Radiotherapy is used as an adjuvant treatment for ER+ BC patients prior to the use of endocrine therapy. Radiation and endocrine therapies individually induce oxidative stress in cancer cells, tumors grown in mice, and human tumors. To investigate the potential to exploit this oxidative stress phenomenon through combination therapy, we tested a panel of ER+ breast cell line models in vitro and in vivo. Endocrine therapy was mimicked using hormone and estrogen deprivation. Radiation therapy was administered with a clinical irradiator. We demonstrated that concurrent treatment with radiation and endocrine therapy induces DNA damage, exacerbates oxidative stress, and significantly slows tumor growth across model systems.

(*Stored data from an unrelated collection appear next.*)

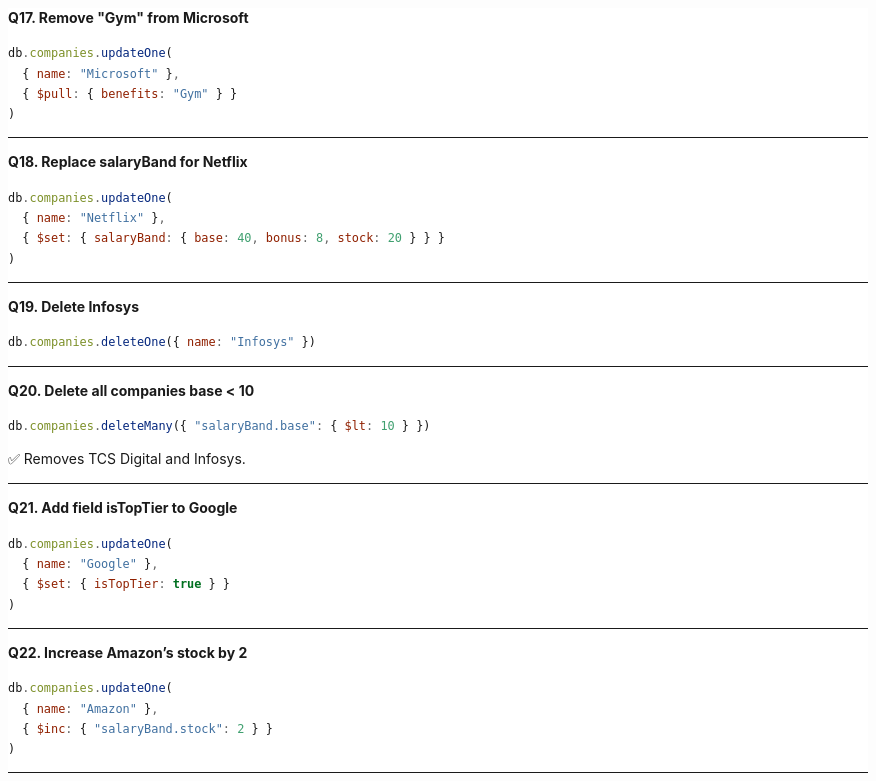 **Q17. Remove "Gym" from Microsoft**

```javascript
db.companies.updateOne(
  { name: "Microsoft" },
  { $pull: { benefits: "Gym" } }
)
```

---

**Q18. Replace salaryBand for Netflix**

```javascript
db.companies.updateOne(
  { name: "Netflix" },
  { $set: { salaryBand: { base: 40, bonus: 8, stock: 20 } } }
)
```

---

**Q19. Delete Infosys**

```javascript
db.companies.deleteOne({ name: "Infosys" })
```

---

**Q20. Delete all companies base < 10**

```javascript
db.companies.deleteMany({ "salaryBand.base": { $lt: 10 } })
```

✅ Removes TCS Digital and Infosys.

---

**Q21. Add field isTopTier to Google**

```javascript
db.companies.updateOne(
  { name: "Google" },
  { $set: { isTopTier: true } }
)
```

---

**Q22. Increase Amazon’s stock by 2**

```javascript
db.companies.updateOne(
  { name: "Amazon" },
  { $inc: { "salaryBand.stock": 2 } }
)
```

---
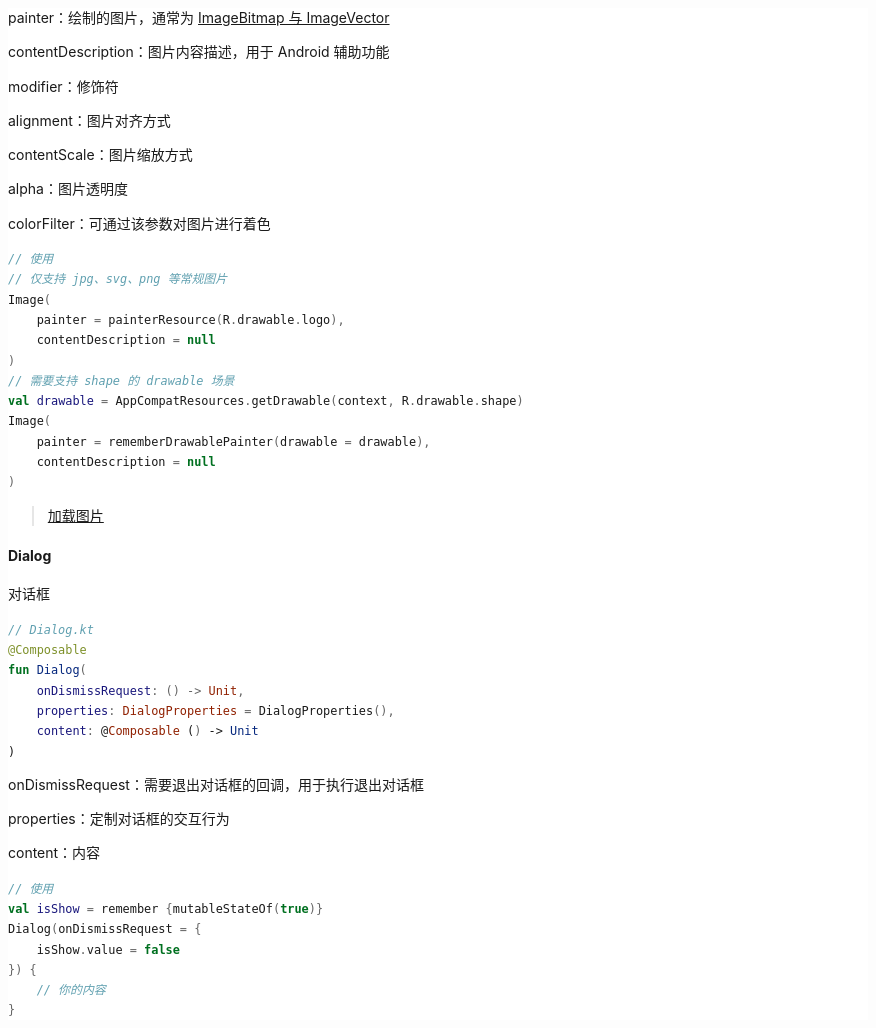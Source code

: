 painter：绘制的图片，通常为 [ImageBitmap 与 ImageVector](https://developer.android.google.cn/jetpack/compose/graphics/images/compare?hl=zh-cn)

contentDescription：图片内容描述，用于 Android 辅助功能

modifier：修饰符

alignment：图片对齐方式

contentScale：图片缩放方式

alpha：图片透明度

colorFilter：可通过该参数对图片进行着色

```kotlin
// 使用
// 仅支持 jpg、svg、png 等常规图片
Image(
    painter = painterResource(R.drawable.logo),
    contentDescription = null
)
// 需要支持 shape 的 drawable 场景
val drawable = AppCompatResources.getDrawable(context, R.drawable.shape)
Image(
    painter = rememberDrawablePainter(drawable = drawable),
    contentDescription = null
)
```

> [加载图片](https://developer.android.google.cn/jetpack/compose/graphics/images/loading?hl=zh-cn  )  

#### Dialog

对话框

```kotlin
// Dialog.kt
@Composable
fun Dialog(
    onDismissRequest: () -> Unit,
    properties: DialogProperties = DialogProperties(),
    content: @Composable () -> Unit
) 
```

onDismissRequest：需要退出对话框的回调，用于执行退出对话框

properties：定制对话框的交互行为

content：内容

```kotlin
// 使用
val isShow = remember {mutableStateOf(true)}
Dialog(onDismissRequest = {
    isShow.value = false
}) {
    // 你的内容
}
```
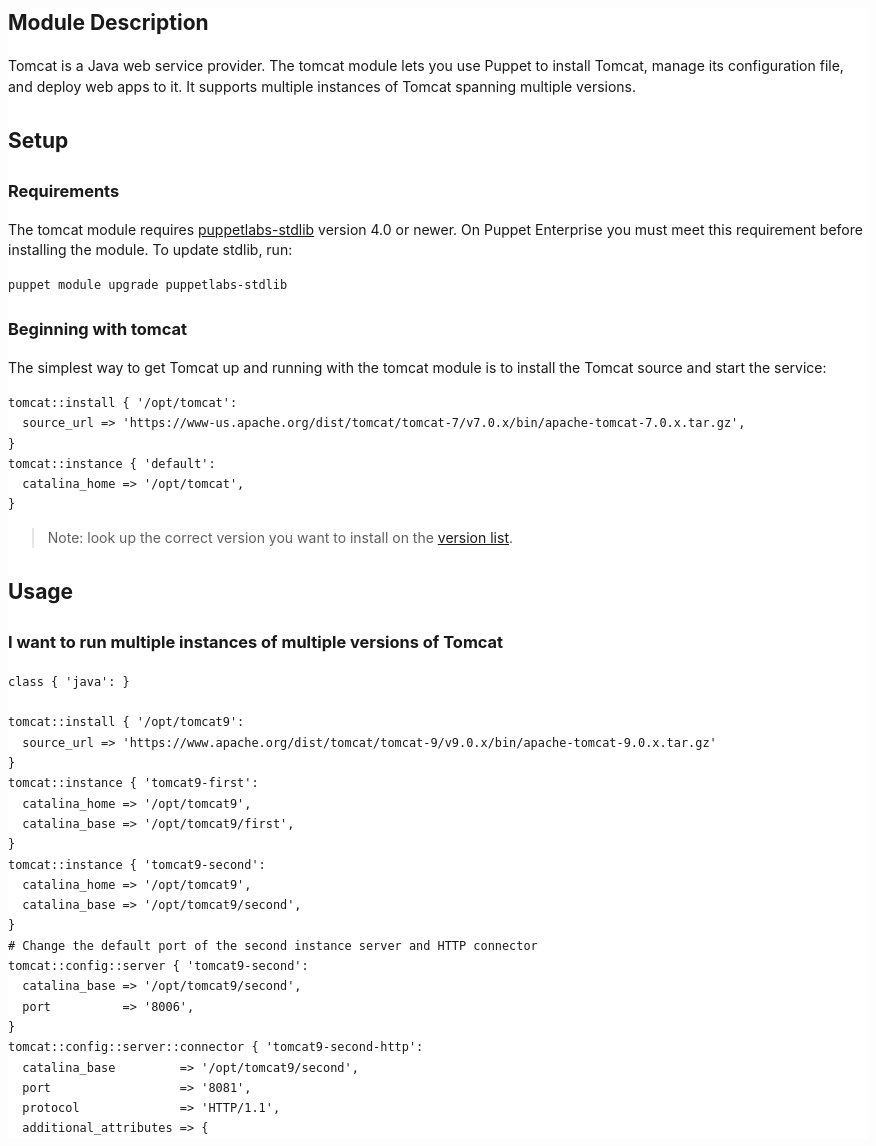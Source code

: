 ## Module Description

Tomcat is a Java web service provider. The tomcat module lets you use Puppet to install Tomcat, manage its configuration file, and deploy web apps to it. It supports multiple instances of Tomcat spanning multiple versions.

## Setup

### Requirements

The tomcat module requires [puppetlabs-stdlib](https://forge.puppetlabs.com/puppetlabs/stdlib) version 4.0 or newer. On Puppet Enterprise you must meet this requirement before installing the module. To update stdlib, run:

```bash
puppet module upgrade puppetlabs-stdlib
```

### Beginning with tomcat

The simplest way to get Tomcat up and running with the tomcat module is to install the Tomcat source and start the service:

```puppet
tomcat::install { '/opt/tomcat':
  source_url => 'https://www-us.apache.org/dist/tomcat/tomcat-7/v7.0.x/bin/apache-tomcat-7.0.x.tar.gz',
}
tomcat::instance { 'default':
  catalina_home => '/opt/tomcat',
}
```

> Note: look up the correct version you want to install on the [version list](http://tomcat.apache.org/whichversion.html).

## Usage

### I want to run multiple instances of multiple versions of Tomcat

```puppet
class { 'java': }

tomcat::install { '/opt/tomcat9':
  source_url => 'https://www.apache.org/dist/tomcat/tomcat-9/v9.0.x/bin/apache-tomcat-9.0.x.tar.gz'
}
tomcat::instance { 'tomcat9-first':
  catalina_home => '/opt/tomcat9',
  catalina_base => '/opt/tomcat9/first',
}
tomcat::instance { 'tomcat9-second':
  catalina_home => '/opt/tomcat9',
  catalina_base => '/opt/tomcat9/second',
}
# Change the default port of the second instance server and HTTP connector
tomcat::config::server { 'tomcat9-second':
  catalina_base => '/opt/tomcat9/second',
  port          => '8006',
}
tomcat::config::server::connector { 'tomcat9-second-http':
  catalina_base         => '/opt/tomcat9/second',
  port                  => '8081',
  protocol              => 'HTTP/1.1',
  additional_attributes => {
```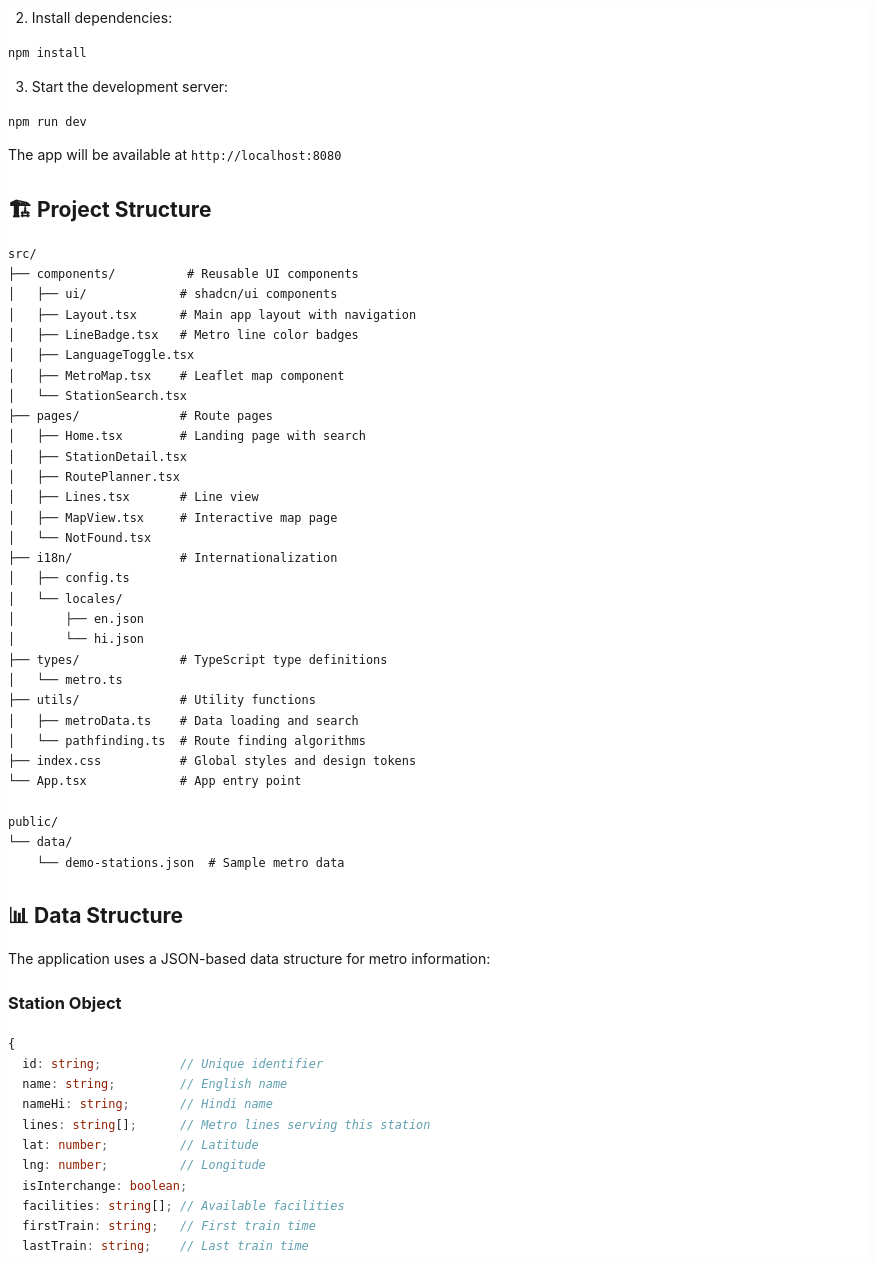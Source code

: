 2. Install dependencies:
```bash
npm install
```

3. Start the development server:
```bash
npm run dev
```

The app will be available at `http://localhost:8080`

## 🏗️ Project Structure

```
src/
├── components/          # Reusable UI components
│   ├── ui/             # shadcn/ui components
│   ├── Layout.tsx      # Main app layout with navigation
│   ├── LineBadge.tsx   # Metro line color badges
│   ├── LanguageToggle.tsx
│   ├── MetroMap.tsx    # Leaflet map component
│   └── StationSearch.tsx
├── pages/              # Route pages
│   ├── Home.tsx        # Landing page with search
│   ├── StationDetail.tsx
│   ├── RoutePlanner.tsx
│   ├── Lines.tsx       # Line view
│   ├── MapView.tsx     # Interactive map page
│   └── NotFound.tsx
├── i18n/               # Internationalization
│   ├── config.ts
│   └── locales/
│       ├── en.json
│       └── hi.json
├── types/              # TypeScript type definitions
│   └── metro.ts
├── utils/              # Utility functions
│   ├── metroData.ts    # Data loading and search
│   └── pathfinding.ts  # Route finding algorithms
├── index.css           # Global styles and design tokens
└── App.tsx             # App entry point

public/
└── data/
    └── demo-stations.json  # Sample metro data
```

## 📊 Data Structure

The application uses a JSON-based data structure for metro information:

### Station Object
```typescript
{
  id: string;           // Unique identifier
  name: string;         // English name
  nameHi: string;       // Hindi name
  lines: string[];      // Metro lines serving this station
  lat: number;          // Latitude
  lng: number;          // Longitude
  isInterchange: boolean;
  facilities: string[]; // Available facilities
  firstTrain: string;   // First train time
  lastTrain: string;    // Last train time
```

Estrogen therapy was shown to be as effective as anti-estrogen therapy in 1981. It remains under-utilized because of the paradoxical method of promoting ER signaling with therapeutic levels of estrogen and the corresponding lack of mechanistic understanding of its therapeutic action. Estrogen therapy is only effective in ~30% of patients with advanced disease, and lack of a predictive biomarker and rational combination therapies to increase treatment efficacy have limited estrogen use. Our team’s previous work showed that overexpression of ER triggers response to estrogen therapy. When cells overexpressing ER are treated with physiological levels of estrogen, ER drives a hypertranscriptional phenotype that results in increased DNA damage and cell death. I demonstrate how this phenomenon can be exploited by chromatin-modifying agents. Co-treatment with the histone deacetylase inhibitor (HDACi) entinostat and 17beta-estradiol induced DNA damage, acetylation, chromatin accessibility, growth suppression, and synergistically delayed time to tumor recurrence. These collective studies provide pre-clinical evidence for combination therapies that have potential to improve outcomes in patients with ER+ BC.